Valutazione in discussione 2

Non è la prima volta che Andrea Ichino si occupa dei test Invalsi, e più in generale dei benefici che deriverebbero per la scuola italiana dalla valutazione sistematica delle prestazioni degli studenti effettuata tramite prove standardizzate.

Quando alla fine del 2013 si pose il problema di sostituire il dimissionario Paolo Sestito, economista tornato alla Banca d’Italia, alla presidenza dell’Invalsi, la scelta dell’allora ministro Carrozza di nominare un comitato di cinque (poi quattro) esperti che selezionasse le candidature alla successione di Sestito fu apertamente contestata da Ichino in un articolo pubblicato sul Corriere della Sera (6 dicembre 2013) nel quale egli esprimeva l’opinione che tale scelta nascondesse l’intenzione del governo di “cambiare  completamente strada riguardo all’Invalsi e ai test standardizzati” sostituendoli con “altre forme di valutazione delle scuole sulle quali fino ad ora si sono sentite solo idee molto vaghe e confuse”.

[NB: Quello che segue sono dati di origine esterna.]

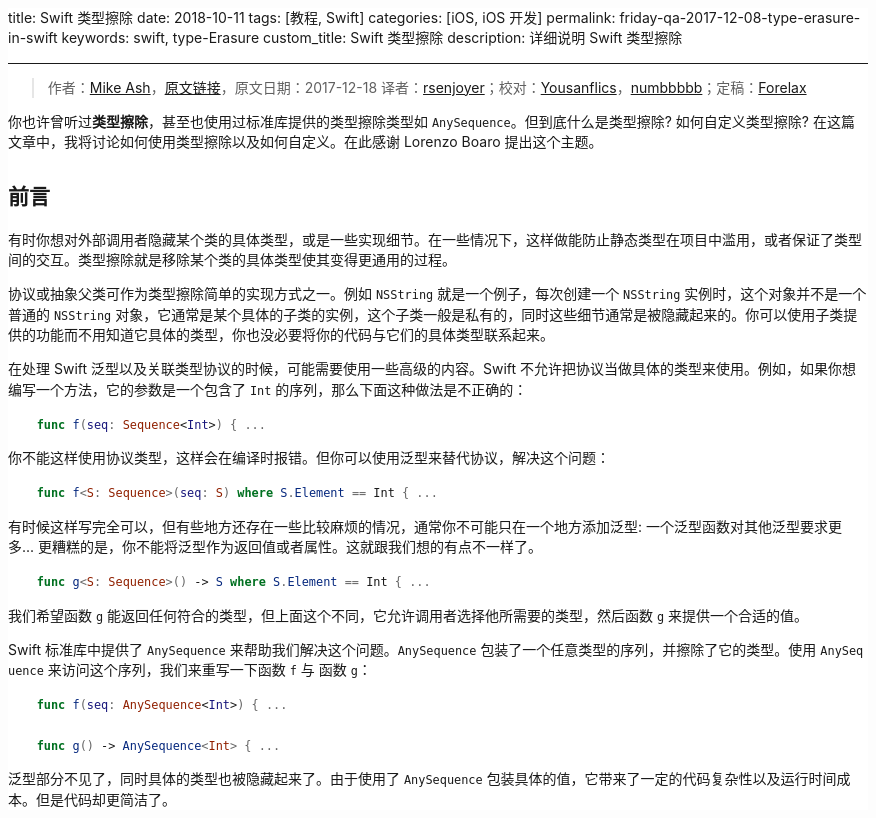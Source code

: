 title: Swift 类型擦除
date: 2018-10-11
tags: [教程, Swift]
categories: [iOS, iOS 开发]
permalink: friday-qa-2017-12-08-type-erasure-in-swift
keywords: swift, type-Erasure
custom_title: Swift 类型擦除
description: 详细说明 Swift 类型擦除

---
> 作者：[Mike Ash](https://www.mikeash.com)，[原文链接](https://www.mikeash.com/pyblog/friday-qa-2017-12-08-type-erasure-in-swift.html)，原文日期：2017-12-18
> 译者：[rsenjoyer](https://github.com/rsenjoyer)；校对：[Yousanflics](http://blog.yousanflics.com.cn)，[numbbbbb](http://numbbbbb.com/)；定稿：[Forelax](http://forelax.space)
  









你也许曾听过**类型擦除**，甚至也使用过标准库提供的类型擦除类型如 `AnySequence`。但到底什么是类型擦除? 如何自定义类型擦除? 在这篇文章中，我将讨论如何使用类型擦除以及如何自定义。在此感谢 Lorenzo Boaro 提出这个主题。



## 前言

有时你想对外部调用者隐藏某个类的具体类型，或是一些实现细节。在一些情况下，这样做能防止静态类型在项目中滥用，或者保证了类型间的交互。类型擦除就是移除某个类的具体类型使其变得更通用的过程。

协议或抽象父类可作为类型擦除简单的实现方式之一。例如 `NSString` 就是一个例子，每次创建一个 `NSString` 实例时，这个对象并不是一个普通的 `NSString` 对象，它通常是某个具体的子类的实例，这个子类一般是私有的，同时这些细节通常是被隐藏起来的。你可以使用子类提供的功能而不用知道它具体的类型，你也没必要将你的代码与它们的具体类型联系起来。

在处理 Swift 泛型以及关联类型协议的时候，可能需要使用一些高级的内容。Swift 不允许把协议当做具体的类型来使用。例如，如果你想编写一个方法，它的参数是一个包含了 `Int` 的序列，那么下面这种做法是不正确的：

```swift
    func f(seq: Sequence<Int>) { ...
```

你不能这样使用协议类型，这样会在编译时报错。但你可以使用泛型来替代协议，解决这个问题：

```swift
    func f<S: Sequence>(seq: S) where S.Element == Int { ...
```

有时候这样写完全可以，但有些地方还存在一些比较麻烦的情况，通常你不可能只在一个地方添加泛型: 一个泛型函数对其他泛型要求更多... 更糟糕的是，你不能将泛型作为返回值或者属性。这就跟我们想的有点不一样了。

```swift
    func g<S: Sequence>() -> S where S.Element == Int { ...
```
我们希望函数 `g` 能返回任何符合的类型，但上面这个不同，它允许调用者选择他所需要的类型，然后函数 `g` 来提供一个合适的值。

Swift 标准库中提供了 `AnySequence` 来帮助我们解决这个问题。`AnySequence` 包装了一个任意类型的序列，并擦除了它的类型。使用 `AnySequence` 来访问这个序列，我们来重写一下函数 `f` 与 函数 `g`：

```swift
    func f(seq: AnySequence<Int>) { ...

    func g() -> AnySequence<Int> { ...

```
泛型部分不见了，同时具体的类型也被隐藏起来了。由于使用了 `AnySequence` 包装具体的值，它带来了一定的代码复杂性以及运行时间成本。但是代码却更简洁了。
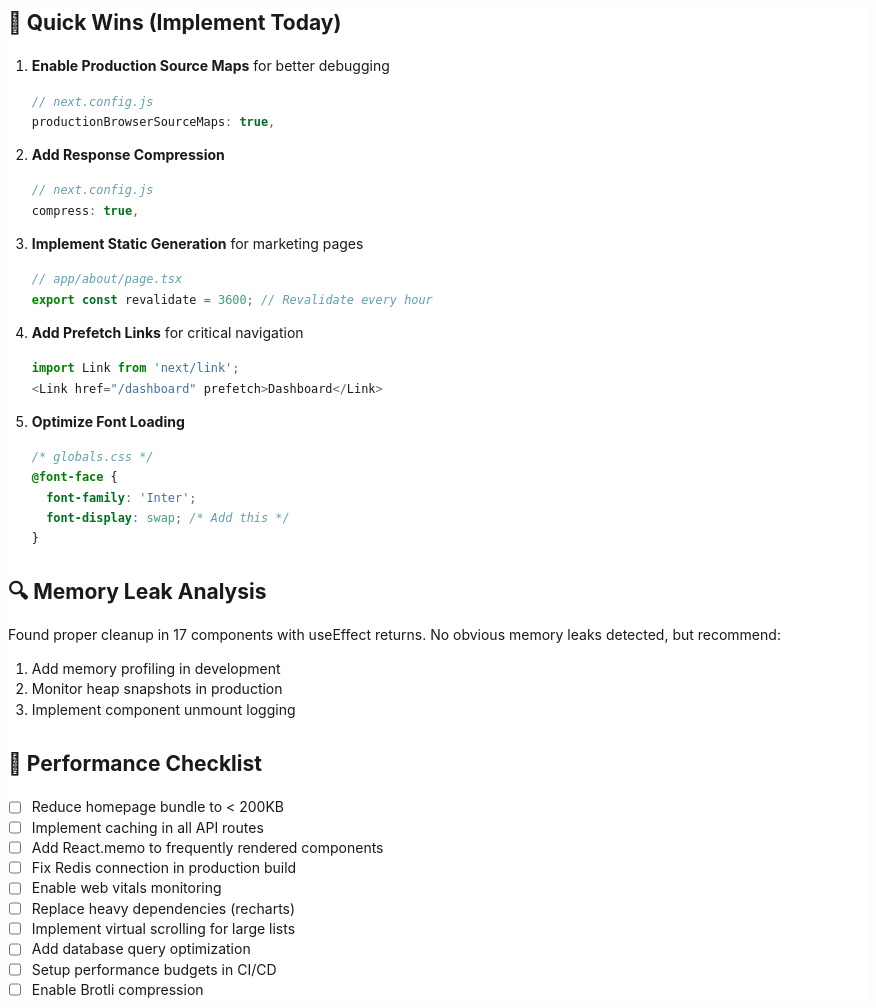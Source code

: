 ## 🎯 Quick Wins (Implement Today)

1. **Enable Production Source Maps** for better debugging
   ```javascript
   // next.config.js
   productionBrowserSourceMaps: true,
   ```

2. **Add Response Compression**
   ```javascript
   // next.config.js
   compress: true,
   ```

3. **Implement Static Generation** for marketing pages
   ```typescript
   // app/about/page.tsx
   export const revalidate = 3600; // Revalidate every hour
   ```

4. **Add Prefetch Links** for critical navigation
   ```typescript
   import Link from 'next/link';
   <Link href="/dashboard" prefetch>Dashboard</Link>
   ```

5. **Optimize Font Loading**
   ```css
   /* globals.css */
   @font-face {
     font-family: 'Inter';
     font-display: swap; /* Add this */
   }
   ```

## 🔍 Memory Leak Analysis

Found proper cleanup in 17 components with useEffect returns. No obvious memory leaks detected, but recommend:

1. Add memory profiling in development
2. Monitor heap snapshots in production
3. Implement component unmount logging

## 📝 Performance Checklist

- [ ] Reduce homepage bundle to < 200KB
- [ ] Implement caching in all API routes
- [ ] Add React.memo to frequently rendered components
- [ ] Fix Redis connection in production build
- [ ] Enable web vitals monitoring
- [ ] Replace heavy dependencies (recharts)
- [ ] Implement virtual scrolling for large lists
- [ ] Add database query optimization
- [ ] Setup performance budgets in CI/CD
- [ ] Enable Brotli compression
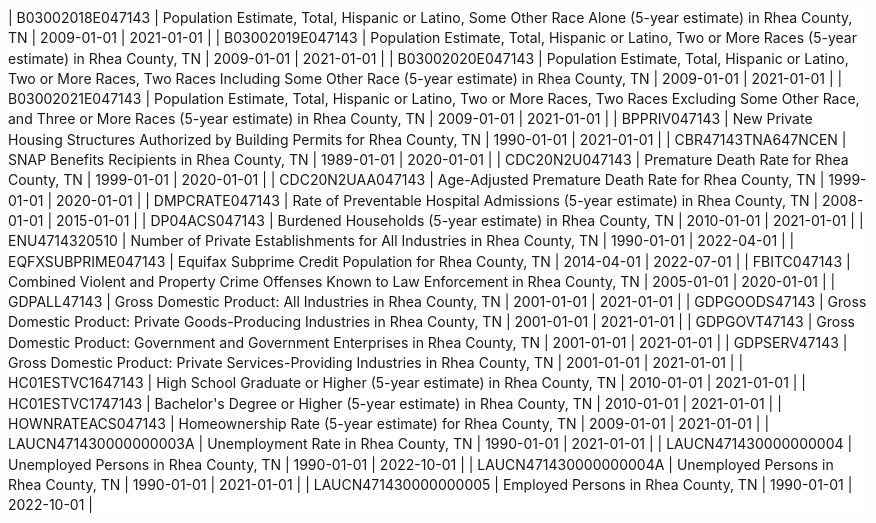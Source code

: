 | B03002018E047143          | Population Estimate, Total, Hispanic or Latino, Some Other Race Alone (5-year estimate) in Rhea County, TN                                                               | 2009-01-01          | 2021-01-01        |
| B03002019E047143          | Population Estimate, Total, Hispanic or Latino, Two or More Races (5-year estimate) in Rhea County, TN                                                                   | 2009-01-01          | 2021-01-01        |
| B03002020E047143          | Population Estimate, Total, Hispanic or Latino, Two or More Races, Two Races Including Some Other Race (5-year estimate) in Rhea County, TN                              | 2009-01-01          | 2021-01-01        |
| B03002021E047143          | Population Estimate, Total, Hispanic or Latino, Two or More Races, Two Races Excluding Some Other Race, and Three or More Races (5-year estimate) in Rhea County, TN     | 2009-01-01          | 2021-01-01        |
| BPPRIV047143              | New Private Housing Structures Authorized by Building Permits for Rhea County, TN                                                                                        | 1990-01-01          | 2021-01-01        |
| CBR47143TNA647NCEN        | SNAP Benefits Recipients in Rhea County, TN                                                                                                                              | 1989-01-01          | 2020-01-01        |
| CDC20N2U047143            | Premature Death Rate for Rhea County, TN                                                                                                                                 | 1999-01-01          | 2020-01-01        |
| CDC20N2UAA047143          | Age-Adjusted Premature Death Rate for Rhea County, TN                                                                                                                    | 1999-01-01          | 2020-01-01        |
| DMPCRATE047143            | Rate of Preventable Hospital Admissions (5-year estimate) in Rhea County, TN                                                                                             | 2008-01-01          | 2015-01-01        |
| DP04ACS047143             | Burdened Households (5-year estimate) in Rhea County, TN                                                                                                                 | 2010-01-01          | 2021-01-01        |
| ENU4714320510             | Number of Private Establishments for All Industries in Rhea County, TN                                                                                                   | 1990-01-01          | 2022-04-01        |
| EQFXSUBPRIME047143        | Equifax Subprime Credit Population for Rhea County, TN                                                                                                                   | 2014-04-01          | 2022-07-01        |
| FBITC047143               | Combined Violent and Property Crime Offenses Known to Law Enforcement in Rhea County, TN                                                                                 | 2005-01-01          | 2020-01-01        |
| GDPALL47143               | Gross Domestic Product: All Industries in Rhea County, TN                                                                                                                | 2001-01-01          | 2021-01-01        |
| GDPGOODS47143             | Gross Domestic Product: Private Goods-Producing Industries in Rhea County, TN                                                                                            | 2001-01-01          | 2021-01-01        |
| GDPGOVT47143              | Gross Domestic Product: Government and Government Enterprises in Rhea County, TN                                                                                         | 2001-01-01          | 2021-01-01        |
| GDPSERV47143              | Gross Domestic Product: Private Services-Providing Industries in Rhea County, TN                                                                                         | 2001-01-01          | 2021-01-01        |
| HC01ESTVC1647143          | High School Graduate or Higher (5-year estimate) in Rhea County, TN                                                                                                      | 2010-01-01          | 2021-01-01        |
| HC01ESTVC1747143          | Bachelor's Degree or Higher (5-year estimate) in Rhea County, TN                                                                                                         | 2010-01-01          | 2021-01-01        |
| HOWNRATEACS047143         | Homeownership Rate (5-year estimate) for Rhea County, TN                                                                                                                 | 2009-01-01          | 2021-01-01        |
| LAUCN471430000000003A     | Unemployment Rate in Rhea County, TN                                                                                                                                     | 1990-01-01          | 2021-01-01        |
| LAUCN471430000000004      | Unemployed Persons in Rhea County, TN                                                                                                                                    | 1990-01-01          | 2022-10-01        |
| LAUCN471430000000004A     | Unemployed Persons in Rhea County, TN                                                                                                                                    | 1990-01-01          | 2021-01-01        |
| LAUCN471430000000005      | Employed Persons in Rhea County, TN                                                                                                                                      | 1990-01-01          | 2022-10-01        |
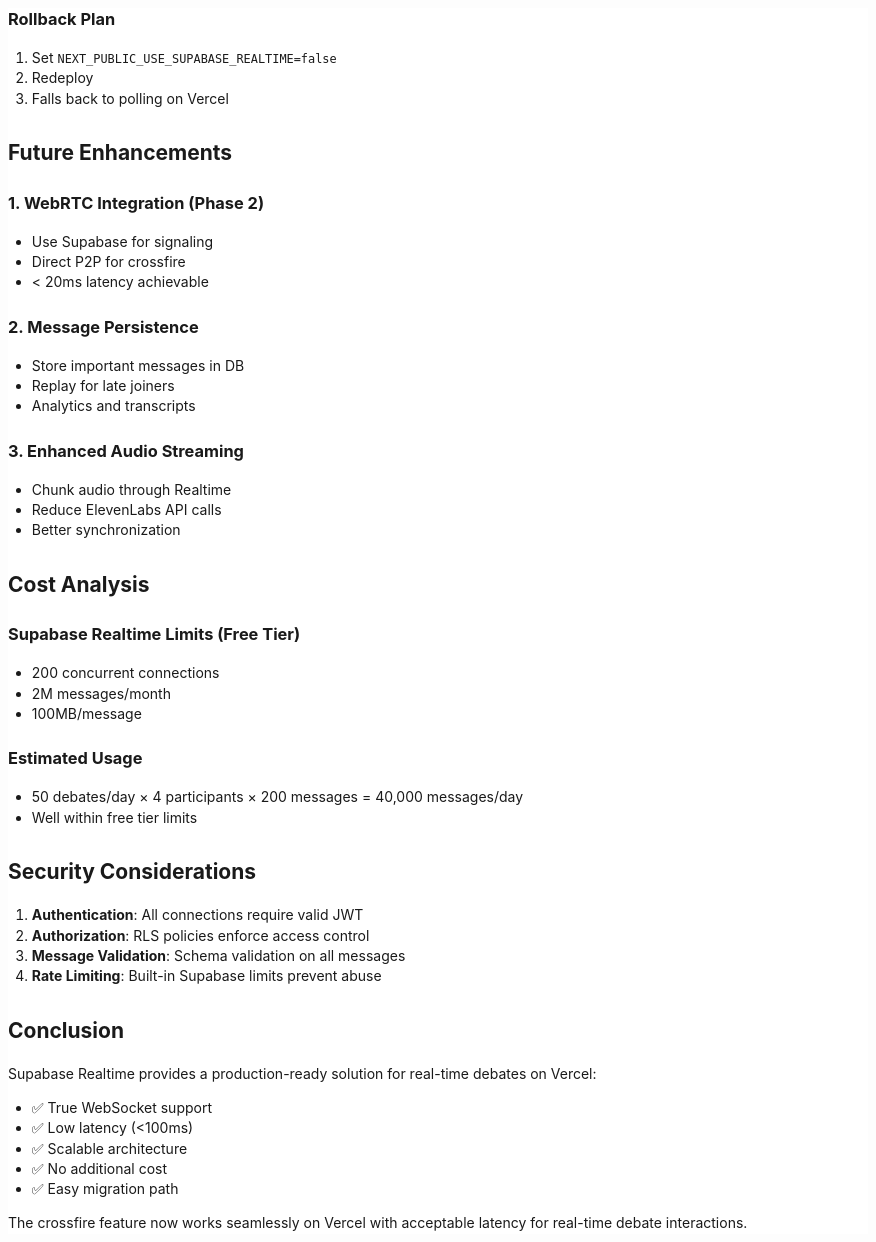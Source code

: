 ### Rollback Plan
1. Set `NEXT_PUBLIC_USE_SUPABASE_REALTIME=false`
2. Redeploy
3. Falls back to polling on Vercel

## Future Enhancements

### 1. WebRTC Integration (Phase 2)
- Use Supabase for signaling
- Direct P2P for crossfire
- < 20ms latency achievable

### 2. Message Persistence
- Store important messages in DB
- Replay for late joiners
- Analytics and transcripts

### 3. Enhanced Audio Streaming
- Chunk audio through Realtime
- Reduce ElevenLabs API calls
- Better synchronization

## Cost Analysis

### Supabase Realtime Limits (Free Tier)
- 200 concurrent connections
- 2M messages/month
- 100MB/message

### Estimated Usage
- 50 debates/day × 4 participants × 200 messages = 40,000 messages/day
- Well within free tier limits

## Security Considerations

1. **Authentication**: All connections require valid JWT
2. **Authorization**: RLS policies enforce access control
3. **Message Validation**: Schema validation on all messages
4. **Rate Limiting**: Built-in Supabase limits prevent abuse

## Conclusion

Supabase Realtime provides a production-ready solution for real-time debates on Vercel:
- ✅ True WebSocket support
- ✅ Low latency (<100ms)
- ✅ Scalable architecture
- ✅ No additional cost
- ✅ Easy migration path

The crossfire feature now works seamlessly on Vercel with acceptable latency for real-time debate interactions.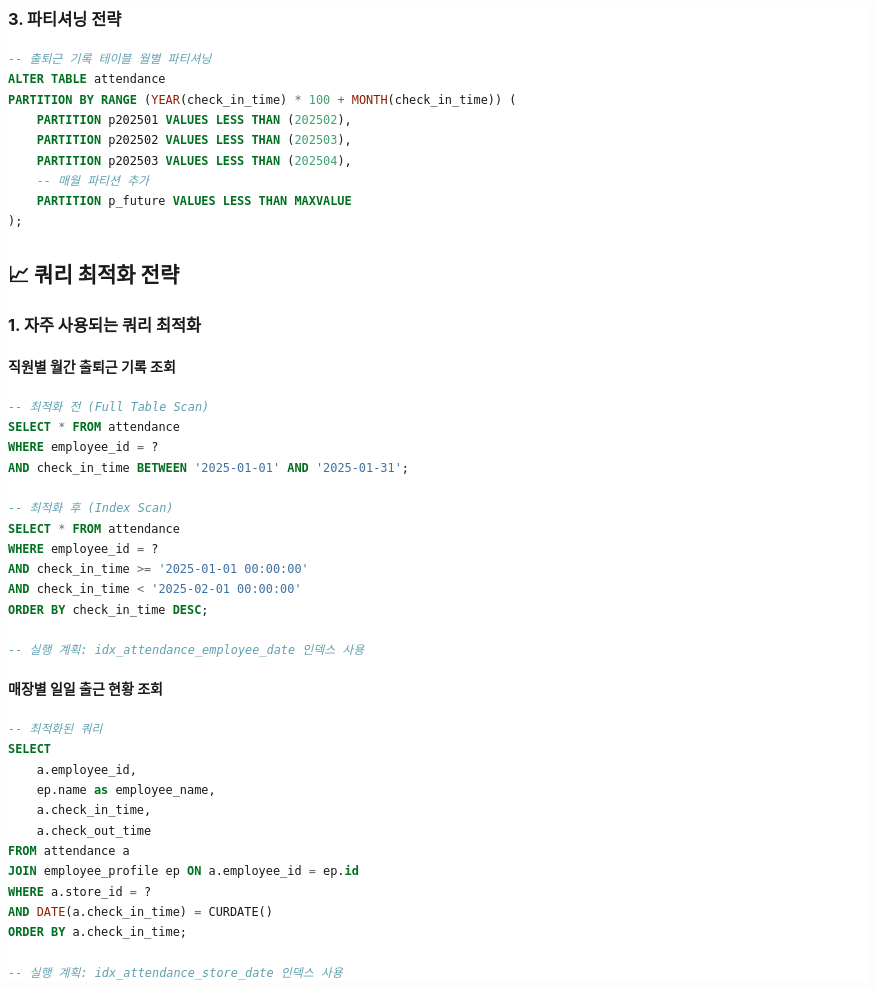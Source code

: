 ### 3. 파티셔닝 전략

```sql
-- 출퇴근 기록 테이블 월별 파티셔닝
ALTER TABLE attendance 
PARTITION BY RANGE (YEAR(check_in_time) * 100 + MONTH(check_in_time)) (
    PARTITION p202501 VALUES LESS THAN (202502),
    PARTITION p202502 VALUES LESS THAN (202503),
    PARTITION p202503 VALUES LESS THAN (202504),
    -- 매월 파티션 추가
    PARTITION p_future VALUES LESS THAN MAXVALUE
);
```

## 📈 쿼리 최적화 전략

### 1. 자주 사용되는 쿼리 최적화

#### 직원별 월간 출퇴근 기록 조회

```sql
-- 최적화 전 (Full Table Scan)
SELECT * FROM attendance 
WHERE employee_id = ? 
AND check_in_time BETWEEN '2025-01-01' AND '2025-01-31';

-- 최적화 후 (Index Scan)
SELECT * FROM attendance 
WHERE employee_id = ? 
AND check_in_time >= '2025-01-01 00:00:00'
AND check_in_time < '2025-02-01 00:00:00'
ORDER BY check_in_time DESC;

-- 실행 계획: idx_attendance_employee_date 인덱스 사용
```

#### 매장별 일일 출근 현황 조회

```sql
-- 최적화된 쿼리
SELECT 
    a.employee_id,
    ep.name as employee_name,
    a.check_in_time,
    a.check_out_time
FROM attendance a
JOIN employee_profile ep ON a.employee_id = ep.id
WHERE a.store_id = ?
AND DATE(a.check_in_time) = CURDATE()
ORDER BY a.check_in_time;

-- 실행 계획: idx_attendance_store_date 인덱스 사용
```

Il comitato era composto dal linguista Tullio De Mauro, che lo presiedeva, e da Benedetto Vertecchi, pedagogista ed ex presidente Invalsi, Clotilde Pontecorvo, professore di psicologia dell’educazione, Cristina Lavinio, professore di Didattica delle Lingue moderne, Giorgio Israel, professore di storia della matematica. Nessun economista, insomma, dopo anni in cui, con la gestione Sestito (e quella del suo predecessore Piero Cipollone, anch’egli economista di scuola Bankitalia), l’Invalsi aveva progressivamente adottato l’ottica e il quadro concettuale degli economisti dell’istruzione, soprattutto americani, assai influenti in sede Ocse, sostenitori del legame diretto tra sviluppo delle competenze di base e sviluppo economico, entrambi indagabili con strumenti e metodi di carattere statistico-quantitativo.

Il timore di Ichino si è poi rivelato in buona misura infondato, perché l’avvento alla presidenza dell’Invalsi di Anna Maria Ajello, psicologa dell’educazione, non ha comportato l’abbandono dell’approccio statistico-quantitativo nella valutazione degli apprendimenti tramite test, caso mai la sua integrazione con altre metodologie e strumenti, dall’autovalutazione di istituto alla valutazione esterna.